What to produce: Starting with the first line of the records, write out each line exactly until you have included the line containing "animals of sex h".

Saved entries:
^^^^

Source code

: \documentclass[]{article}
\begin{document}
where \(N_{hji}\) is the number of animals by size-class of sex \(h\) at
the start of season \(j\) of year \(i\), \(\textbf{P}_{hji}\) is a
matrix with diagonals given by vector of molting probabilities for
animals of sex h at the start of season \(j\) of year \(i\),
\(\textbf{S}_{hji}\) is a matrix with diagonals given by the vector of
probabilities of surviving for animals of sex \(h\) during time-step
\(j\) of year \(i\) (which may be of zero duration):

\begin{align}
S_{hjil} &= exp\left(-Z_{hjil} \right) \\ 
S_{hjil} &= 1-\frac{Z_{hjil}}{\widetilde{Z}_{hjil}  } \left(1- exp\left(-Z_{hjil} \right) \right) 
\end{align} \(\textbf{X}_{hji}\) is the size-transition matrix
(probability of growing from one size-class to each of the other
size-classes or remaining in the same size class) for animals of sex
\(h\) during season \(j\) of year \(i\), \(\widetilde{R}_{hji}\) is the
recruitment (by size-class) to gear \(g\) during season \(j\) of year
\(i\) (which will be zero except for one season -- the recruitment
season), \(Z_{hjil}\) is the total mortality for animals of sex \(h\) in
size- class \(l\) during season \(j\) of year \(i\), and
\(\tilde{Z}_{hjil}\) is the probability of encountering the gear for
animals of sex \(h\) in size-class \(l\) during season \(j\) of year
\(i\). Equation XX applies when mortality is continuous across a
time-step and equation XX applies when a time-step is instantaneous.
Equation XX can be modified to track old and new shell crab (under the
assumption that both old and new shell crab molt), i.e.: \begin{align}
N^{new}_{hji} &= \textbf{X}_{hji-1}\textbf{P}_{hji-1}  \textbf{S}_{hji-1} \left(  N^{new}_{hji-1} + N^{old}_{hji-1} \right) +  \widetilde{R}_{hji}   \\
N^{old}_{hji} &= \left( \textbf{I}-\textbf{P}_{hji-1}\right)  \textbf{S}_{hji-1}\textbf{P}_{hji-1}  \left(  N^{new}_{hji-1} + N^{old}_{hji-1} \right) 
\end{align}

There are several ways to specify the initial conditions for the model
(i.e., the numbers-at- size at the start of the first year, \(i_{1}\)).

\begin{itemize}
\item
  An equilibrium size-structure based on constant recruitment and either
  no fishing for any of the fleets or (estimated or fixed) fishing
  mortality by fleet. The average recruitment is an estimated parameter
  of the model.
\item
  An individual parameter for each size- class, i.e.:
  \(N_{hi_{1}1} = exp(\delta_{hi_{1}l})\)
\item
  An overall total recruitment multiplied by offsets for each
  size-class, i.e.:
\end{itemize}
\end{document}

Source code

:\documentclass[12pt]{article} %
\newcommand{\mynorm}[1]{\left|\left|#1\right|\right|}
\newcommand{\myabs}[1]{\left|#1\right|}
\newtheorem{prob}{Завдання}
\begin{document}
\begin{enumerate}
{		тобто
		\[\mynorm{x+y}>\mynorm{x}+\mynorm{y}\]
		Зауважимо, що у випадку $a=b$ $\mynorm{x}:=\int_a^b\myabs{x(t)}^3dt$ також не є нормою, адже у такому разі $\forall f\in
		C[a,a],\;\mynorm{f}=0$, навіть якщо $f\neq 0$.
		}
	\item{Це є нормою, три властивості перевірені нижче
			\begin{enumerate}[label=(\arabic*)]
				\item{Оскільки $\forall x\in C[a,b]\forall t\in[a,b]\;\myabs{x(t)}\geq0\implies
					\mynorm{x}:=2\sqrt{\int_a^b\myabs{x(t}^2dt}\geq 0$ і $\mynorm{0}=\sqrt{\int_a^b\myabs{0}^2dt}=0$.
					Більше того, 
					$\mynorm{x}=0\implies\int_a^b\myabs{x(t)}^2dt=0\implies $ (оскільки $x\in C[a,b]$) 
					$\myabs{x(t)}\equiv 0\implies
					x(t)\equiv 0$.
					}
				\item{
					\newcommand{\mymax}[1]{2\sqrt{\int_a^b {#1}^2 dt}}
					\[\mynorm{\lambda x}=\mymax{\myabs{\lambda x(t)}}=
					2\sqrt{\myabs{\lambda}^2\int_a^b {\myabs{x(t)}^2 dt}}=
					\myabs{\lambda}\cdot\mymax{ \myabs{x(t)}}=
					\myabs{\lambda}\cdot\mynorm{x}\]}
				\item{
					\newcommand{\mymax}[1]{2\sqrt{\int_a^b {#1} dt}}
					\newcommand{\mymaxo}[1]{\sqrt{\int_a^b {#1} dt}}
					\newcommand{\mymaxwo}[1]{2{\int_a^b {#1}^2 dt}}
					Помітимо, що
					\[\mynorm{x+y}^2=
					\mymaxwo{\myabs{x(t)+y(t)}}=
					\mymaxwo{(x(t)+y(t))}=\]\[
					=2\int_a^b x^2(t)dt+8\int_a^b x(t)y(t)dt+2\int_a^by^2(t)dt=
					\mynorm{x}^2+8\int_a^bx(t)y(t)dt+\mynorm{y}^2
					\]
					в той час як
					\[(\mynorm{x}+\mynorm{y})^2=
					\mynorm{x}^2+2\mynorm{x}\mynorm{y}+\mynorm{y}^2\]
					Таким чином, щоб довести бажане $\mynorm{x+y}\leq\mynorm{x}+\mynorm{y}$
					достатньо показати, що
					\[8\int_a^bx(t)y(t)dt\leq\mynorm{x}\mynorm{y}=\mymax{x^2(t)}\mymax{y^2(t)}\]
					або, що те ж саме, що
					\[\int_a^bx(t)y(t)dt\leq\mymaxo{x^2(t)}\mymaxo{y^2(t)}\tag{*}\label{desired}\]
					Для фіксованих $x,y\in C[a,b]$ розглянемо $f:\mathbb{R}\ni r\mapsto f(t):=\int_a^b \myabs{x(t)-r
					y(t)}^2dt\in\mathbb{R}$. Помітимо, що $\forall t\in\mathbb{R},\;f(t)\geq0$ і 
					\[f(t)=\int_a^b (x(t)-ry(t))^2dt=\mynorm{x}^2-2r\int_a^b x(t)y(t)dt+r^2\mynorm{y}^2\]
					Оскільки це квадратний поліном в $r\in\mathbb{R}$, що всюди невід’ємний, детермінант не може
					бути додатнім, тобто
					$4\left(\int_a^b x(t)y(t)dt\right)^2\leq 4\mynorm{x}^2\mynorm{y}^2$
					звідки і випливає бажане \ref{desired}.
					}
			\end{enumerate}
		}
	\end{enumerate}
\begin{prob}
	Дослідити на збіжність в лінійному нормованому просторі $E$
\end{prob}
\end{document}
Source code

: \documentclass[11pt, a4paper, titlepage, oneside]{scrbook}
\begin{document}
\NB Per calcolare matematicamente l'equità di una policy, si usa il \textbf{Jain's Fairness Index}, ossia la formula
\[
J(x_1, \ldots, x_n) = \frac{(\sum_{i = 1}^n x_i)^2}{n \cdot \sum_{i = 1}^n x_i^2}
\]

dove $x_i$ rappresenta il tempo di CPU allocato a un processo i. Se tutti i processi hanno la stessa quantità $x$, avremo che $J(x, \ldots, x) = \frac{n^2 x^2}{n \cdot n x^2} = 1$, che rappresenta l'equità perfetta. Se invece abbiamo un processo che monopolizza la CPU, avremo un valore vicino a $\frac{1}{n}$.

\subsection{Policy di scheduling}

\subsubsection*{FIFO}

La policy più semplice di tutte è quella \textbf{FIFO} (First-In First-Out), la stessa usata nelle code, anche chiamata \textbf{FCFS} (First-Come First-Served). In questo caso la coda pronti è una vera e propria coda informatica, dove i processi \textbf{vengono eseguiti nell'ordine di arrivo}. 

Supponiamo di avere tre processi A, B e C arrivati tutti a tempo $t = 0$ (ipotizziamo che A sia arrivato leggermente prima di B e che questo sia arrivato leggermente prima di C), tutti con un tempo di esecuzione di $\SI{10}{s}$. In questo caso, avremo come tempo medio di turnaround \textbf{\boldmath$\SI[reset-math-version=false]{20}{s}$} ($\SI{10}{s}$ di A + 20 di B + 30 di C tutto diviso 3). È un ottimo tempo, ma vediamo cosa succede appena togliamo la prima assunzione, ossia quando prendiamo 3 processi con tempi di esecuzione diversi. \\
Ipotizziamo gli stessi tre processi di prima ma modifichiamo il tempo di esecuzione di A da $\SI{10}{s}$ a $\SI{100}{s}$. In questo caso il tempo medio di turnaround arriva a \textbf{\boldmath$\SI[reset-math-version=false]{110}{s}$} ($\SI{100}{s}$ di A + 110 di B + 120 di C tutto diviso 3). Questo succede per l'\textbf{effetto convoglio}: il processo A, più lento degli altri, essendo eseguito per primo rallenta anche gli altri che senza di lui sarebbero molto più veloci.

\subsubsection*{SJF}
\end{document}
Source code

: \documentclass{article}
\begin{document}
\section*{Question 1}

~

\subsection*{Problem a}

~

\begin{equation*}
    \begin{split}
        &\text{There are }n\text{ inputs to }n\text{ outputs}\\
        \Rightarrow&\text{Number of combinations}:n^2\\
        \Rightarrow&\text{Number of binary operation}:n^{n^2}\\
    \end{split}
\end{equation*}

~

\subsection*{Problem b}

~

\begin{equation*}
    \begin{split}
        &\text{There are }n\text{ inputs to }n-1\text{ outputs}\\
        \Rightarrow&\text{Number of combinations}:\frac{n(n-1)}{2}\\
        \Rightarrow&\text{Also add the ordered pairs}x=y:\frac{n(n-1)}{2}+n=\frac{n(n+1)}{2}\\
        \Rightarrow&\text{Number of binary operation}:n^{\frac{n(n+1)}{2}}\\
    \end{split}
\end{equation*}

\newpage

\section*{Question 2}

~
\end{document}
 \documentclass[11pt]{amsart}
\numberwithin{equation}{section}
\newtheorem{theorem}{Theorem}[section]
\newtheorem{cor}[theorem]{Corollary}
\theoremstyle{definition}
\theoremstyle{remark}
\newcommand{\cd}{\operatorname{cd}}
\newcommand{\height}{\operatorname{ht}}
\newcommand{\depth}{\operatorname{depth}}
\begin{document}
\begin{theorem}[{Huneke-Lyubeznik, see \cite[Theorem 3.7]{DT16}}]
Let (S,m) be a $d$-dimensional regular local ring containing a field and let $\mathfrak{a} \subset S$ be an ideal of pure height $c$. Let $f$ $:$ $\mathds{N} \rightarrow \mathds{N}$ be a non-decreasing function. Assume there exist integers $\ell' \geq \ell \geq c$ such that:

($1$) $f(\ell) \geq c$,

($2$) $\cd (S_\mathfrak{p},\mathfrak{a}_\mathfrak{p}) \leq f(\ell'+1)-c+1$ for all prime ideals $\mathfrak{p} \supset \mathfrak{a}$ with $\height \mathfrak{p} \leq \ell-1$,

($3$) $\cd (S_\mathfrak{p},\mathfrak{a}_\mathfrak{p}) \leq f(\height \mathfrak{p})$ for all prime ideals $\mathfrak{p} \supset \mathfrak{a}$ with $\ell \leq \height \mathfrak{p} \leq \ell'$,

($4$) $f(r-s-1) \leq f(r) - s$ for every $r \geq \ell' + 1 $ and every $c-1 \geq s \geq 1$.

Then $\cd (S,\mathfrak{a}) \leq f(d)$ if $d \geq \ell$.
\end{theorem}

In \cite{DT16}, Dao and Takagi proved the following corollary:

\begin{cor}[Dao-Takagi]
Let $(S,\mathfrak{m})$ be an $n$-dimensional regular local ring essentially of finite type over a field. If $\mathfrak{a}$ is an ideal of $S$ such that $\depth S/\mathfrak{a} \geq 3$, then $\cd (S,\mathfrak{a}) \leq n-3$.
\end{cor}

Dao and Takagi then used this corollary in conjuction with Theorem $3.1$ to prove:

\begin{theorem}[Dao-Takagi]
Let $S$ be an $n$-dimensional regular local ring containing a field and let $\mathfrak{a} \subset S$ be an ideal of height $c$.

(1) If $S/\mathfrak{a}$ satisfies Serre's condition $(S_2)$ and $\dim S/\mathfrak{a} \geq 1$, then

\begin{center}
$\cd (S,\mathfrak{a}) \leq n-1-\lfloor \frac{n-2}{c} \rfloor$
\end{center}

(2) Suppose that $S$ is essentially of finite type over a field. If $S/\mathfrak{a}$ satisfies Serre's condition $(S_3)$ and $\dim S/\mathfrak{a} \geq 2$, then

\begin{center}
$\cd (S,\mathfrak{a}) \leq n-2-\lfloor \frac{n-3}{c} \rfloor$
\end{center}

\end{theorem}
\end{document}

^^^^

Task answer:
Source code

: \documentclass[]{article}
\begin{document}
where \(N_{hji}\) is the number of animals by size-class of sex \(h\) at
the start of season \(j\) of year \(i\), \(\textbf{P}_{hji}\) is a
matrix with diagonals given by vector of molting probabilities for
animals of sex h at the start of season \(j\) of year \(i\),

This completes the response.